Dorset Tea, one of the smaller UK tea producers, has eliminated plastic and switched to bio-degradable teabags. It now uses plant-based, heat-sealable paper that can be safely popped into council food waste bins for recycling.
The company has also removed the gold lettering on the box in which teabags in the Sunshine Blend range are packaged so that it is 100% recyclable. This “sift proof” packaging means that boxes are no longer wrapped in plastic. They too can be recycled.
At the same time Dorset Tea has launched a conservation initiative with the Marine Conservation Society to raise awareness of the impact of litter along the Dorset coastline and elsewhere. A spokesperson said the damage caused by single use plastics had been particularly apparent during Lockdown and afterwards as more people took a domestic holiday in the UK.

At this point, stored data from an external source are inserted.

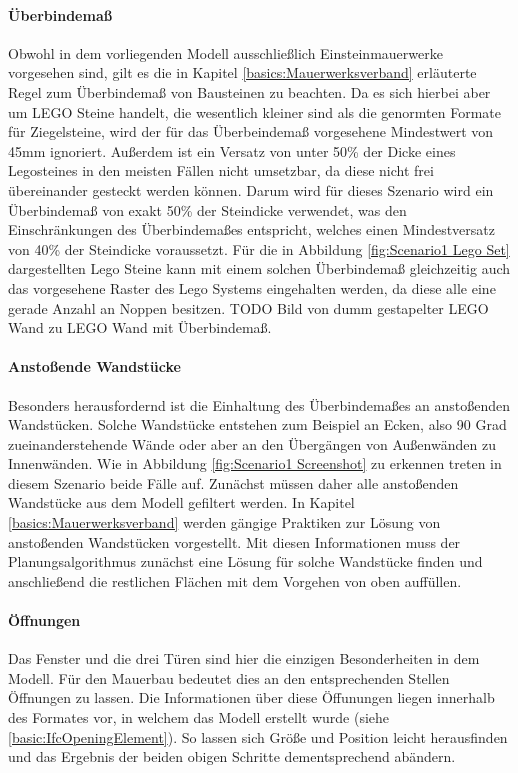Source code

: \paragraph{Überbindemaß}
Obwohl in dem vorliegenden Modell ausschließlich Einsteinmauerwerke vorgesehen sind, gilt es die in Kapitel \ref{basics:Mauerwerksverband} erläuterte Regel zum Überbindemaß von Bausteinen zu beachten.
Da es sich hierbei aber um LEGO Steine handelt, die wesentlich kleiner sind als die genormten Formate für Ziegelsteine, wird der für das Überbeindemaß vorgesehene Mindestwert von 45mm ignoriert.
Außerdem ist ein Versatz von unter 50\% der Dicke eines Legosteines in den meisten Fällen nicht umsetzbar, da diese nicht frei übereinander gesteckt werden können.
Darum wird für dieses Szenario wird ein Überbindemaß von exakt 50\% der Steindicke verwendet, was den Einschränkungen des Überbindemaßes entspricht, welches einen Mindestversatz von 40\% der Steindicke voraussetzt.
Für die in Abbildung \ref{fig:Scenario1 Lego Set} dargestellten Lego Steine kann mit einem solchen Überbindemaß gleichzeitig auch das vorgesehene Raster des Lego Systems eingehalten werden, da diese alle eine gerade Anzahl an Noppen besitzen.
TODO Bild von dumm gestapelter LEGO Wand zu LEGO Wand mit Überbindemaß.

\paragraph{Anstoßende Wandstücke} 
Besonders herausfordernd ist die Einhaltung des Überbindemaßes an anstoßenden Wandstücken.
Solche Wandstücke entstehen zum Beispiel an Ecken, also 90 Grad zueinanderstehende Wände oder aber an den Übergängen von Außenwänden zu Innenwänden.
Wie in Abbildung \ref{fig:Scenario1 Screenshot} zu erkennen treten in diesem Szenario beide Fälle auf.
Zunächst müssen daher alle anstoßenden Wandstücke aus dem Modell gefiltert werden.
In Kapitel \ref{basics:Mauerwerksverband} werden gängige Praktiken zur Lösung von anstoßenden Wandstücken vorgestellt.
Mit diesen Informationen muss der Planungsalgorithmus zunächst eine Lösung für solche Wandstücke finden und anschließend die restlichen Flächen mit dem Vorgehen von oben auffüllen.

\paragraph{Öffnungen}
Das Fenster und die drei Türen sind hier die einzigen Besonderheiten in dem Modell.
Für den Mauerbau bedeutet dies an den entsprechenden Stellen Öffnungen zu lassen.
Die Informationen über diese Öffunungen liegen innerhalb des Formates vor, in welchem das Modell erstellt wurde (siehe \ref{basic:IfcOpeningElement}).
So lassen sich Größe und Position leicht herausfinden und das Ergebnis der beiden obigen Schritte dementsprechend abändern.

The Marine Conservation Society commented: “Single-use plastics are damage our marine environment and we applaud Dorset Tea’s efforts to minimise their impact.” The collaboration includes joining with schools in the county to create projects that focus on the local coastal environment and the importance of protecting marine life from litter.
Dorset Tea switched all its products to environmentally-friendly packaging in October 2020, with the slogan “Premium tea, naturally naked”. It joins many of the major UK tea purveyors in the UK, who are phasing out some or all plastics in their products.
In common with many other manufacturers, Dorset Tea used the oil-based plastic, polypropylene, to seal the paper in its Sunshine Blend teabags.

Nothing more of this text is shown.